DeepBees – Building and Scaling Convolutional Neuronal Nets For Fast and Large-scale Visual Monitoring of Bee Hives

The decline of bee populations is a global trend and a severe threat to the ecosystem and to pollinator-dependent industries. Factor analysis and preventive measures are based on snapshot information; information about the health state of a hive is infrequently acquired and remains labor-intensive and costly. In this paper, the authors describe a system that enables near-time, scalable, and cost-efficient monitoring of beehives using computer vision and deep learning.
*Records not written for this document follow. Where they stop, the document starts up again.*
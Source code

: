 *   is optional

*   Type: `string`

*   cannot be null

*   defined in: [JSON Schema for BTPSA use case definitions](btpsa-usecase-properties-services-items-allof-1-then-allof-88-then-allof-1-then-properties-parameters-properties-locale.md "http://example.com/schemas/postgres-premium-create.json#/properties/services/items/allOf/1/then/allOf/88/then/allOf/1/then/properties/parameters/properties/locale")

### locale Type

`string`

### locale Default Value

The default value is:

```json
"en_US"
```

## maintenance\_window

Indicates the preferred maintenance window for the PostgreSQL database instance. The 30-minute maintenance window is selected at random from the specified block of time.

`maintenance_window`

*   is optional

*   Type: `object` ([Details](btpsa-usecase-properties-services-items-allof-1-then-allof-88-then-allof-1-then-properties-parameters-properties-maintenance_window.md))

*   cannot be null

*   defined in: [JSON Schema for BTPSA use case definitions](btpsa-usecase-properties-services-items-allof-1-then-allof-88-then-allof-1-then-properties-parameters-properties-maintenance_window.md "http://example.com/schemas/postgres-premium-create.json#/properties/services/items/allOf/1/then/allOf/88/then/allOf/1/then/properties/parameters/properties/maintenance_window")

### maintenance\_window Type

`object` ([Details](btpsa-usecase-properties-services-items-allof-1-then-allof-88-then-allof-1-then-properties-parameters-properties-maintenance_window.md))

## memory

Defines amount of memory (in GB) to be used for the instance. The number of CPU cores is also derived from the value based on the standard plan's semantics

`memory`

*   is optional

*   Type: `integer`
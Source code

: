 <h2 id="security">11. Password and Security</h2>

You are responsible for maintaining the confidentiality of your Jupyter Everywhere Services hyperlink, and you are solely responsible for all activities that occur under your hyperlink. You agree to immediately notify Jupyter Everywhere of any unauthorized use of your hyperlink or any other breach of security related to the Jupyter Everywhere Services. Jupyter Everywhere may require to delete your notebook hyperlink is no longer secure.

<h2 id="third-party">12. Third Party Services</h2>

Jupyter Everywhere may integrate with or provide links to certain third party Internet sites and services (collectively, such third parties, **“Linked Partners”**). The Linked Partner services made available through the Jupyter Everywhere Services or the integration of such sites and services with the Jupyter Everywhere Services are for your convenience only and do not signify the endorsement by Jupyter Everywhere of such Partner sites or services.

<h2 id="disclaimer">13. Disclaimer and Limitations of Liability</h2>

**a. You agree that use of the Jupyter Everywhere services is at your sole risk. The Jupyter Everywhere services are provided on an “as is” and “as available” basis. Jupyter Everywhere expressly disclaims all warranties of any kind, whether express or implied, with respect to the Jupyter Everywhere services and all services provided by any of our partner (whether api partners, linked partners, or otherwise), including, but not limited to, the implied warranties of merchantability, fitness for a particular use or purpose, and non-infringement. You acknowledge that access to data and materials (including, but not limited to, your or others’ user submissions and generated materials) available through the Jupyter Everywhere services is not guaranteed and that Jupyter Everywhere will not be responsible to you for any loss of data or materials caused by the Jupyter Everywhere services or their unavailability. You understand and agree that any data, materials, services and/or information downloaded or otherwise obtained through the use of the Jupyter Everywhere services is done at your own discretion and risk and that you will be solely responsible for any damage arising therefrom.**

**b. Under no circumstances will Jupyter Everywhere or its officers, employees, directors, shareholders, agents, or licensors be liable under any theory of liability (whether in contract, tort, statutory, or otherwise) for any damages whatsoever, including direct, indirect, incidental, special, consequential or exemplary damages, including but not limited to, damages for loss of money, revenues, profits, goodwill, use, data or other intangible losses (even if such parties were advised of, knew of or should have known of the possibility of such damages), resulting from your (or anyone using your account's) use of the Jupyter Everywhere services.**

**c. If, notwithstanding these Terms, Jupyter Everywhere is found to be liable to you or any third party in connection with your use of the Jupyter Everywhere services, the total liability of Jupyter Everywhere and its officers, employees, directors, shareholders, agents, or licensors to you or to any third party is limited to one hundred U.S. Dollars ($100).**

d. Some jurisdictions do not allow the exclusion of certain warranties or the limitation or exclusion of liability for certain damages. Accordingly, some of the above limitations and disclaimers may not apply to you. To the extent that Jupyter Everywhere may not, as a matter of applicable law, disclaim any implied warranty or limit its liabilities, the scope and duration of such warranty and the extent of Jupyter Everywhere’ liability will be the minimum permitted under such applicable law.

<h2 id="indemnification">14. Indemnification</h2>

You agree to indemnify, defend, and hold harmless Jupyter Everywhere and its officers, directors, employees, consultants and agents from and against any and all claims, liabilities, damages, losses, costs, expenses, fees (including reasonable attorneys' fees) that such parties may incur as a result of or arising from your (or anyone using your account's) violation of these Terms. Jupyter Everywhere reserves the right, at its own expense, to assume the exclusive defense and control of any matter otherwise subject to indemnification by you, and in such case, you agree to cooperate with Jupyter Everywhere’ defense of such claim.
The pipeline consists of four major components: (1) off-grid hardware at the hive gate capturing in/out streams of bees; (2) on-edge inference for bee localization and tracking of single entities; (3) a cloud infrastructure for device and data management with near-time sampling; and (4) a cloud-hosted deep convolutional multi-net (DeepBees) inferring entity-based health insights from individual bee images. DeepBees uses a shared encoder with task-specific decoders for genus identification, pollen classification, pose estimation, and unsupervised representation learning. The overall system was deployed by apic.ai and monitored 49 beehives in Karlsruhe, Germany.

Publication details

Authors
Julian Marstaller, Frederic Tausch, Simon Stock
Organizations
🇩🇪 Karlsruhe Institute of Technology🇩🇪 apic.ai
Year
2019
Type
Conference

Relevancy to Gratheon

DeepBees represents the commercial state of the art that Gratheon benchmarks against. The four-stage pipeline (edge capture → on-device detection → cloud transfer → cloud inference) is the same architecture Gratheon uses for its Entrance Observer product. The multi-task MobileNetV2-based DeepBees CNN — simultaneously covering pollen classification, genus identification, and pose estimation — demonstrates that a single lightweight backbone can cover all the individual-bee signals Gratheon wants to expose in its web app. The apic.ai deployment scale (49 hives, continuous data) also sets the operational target for Gratheon's precision-beekeeping platform.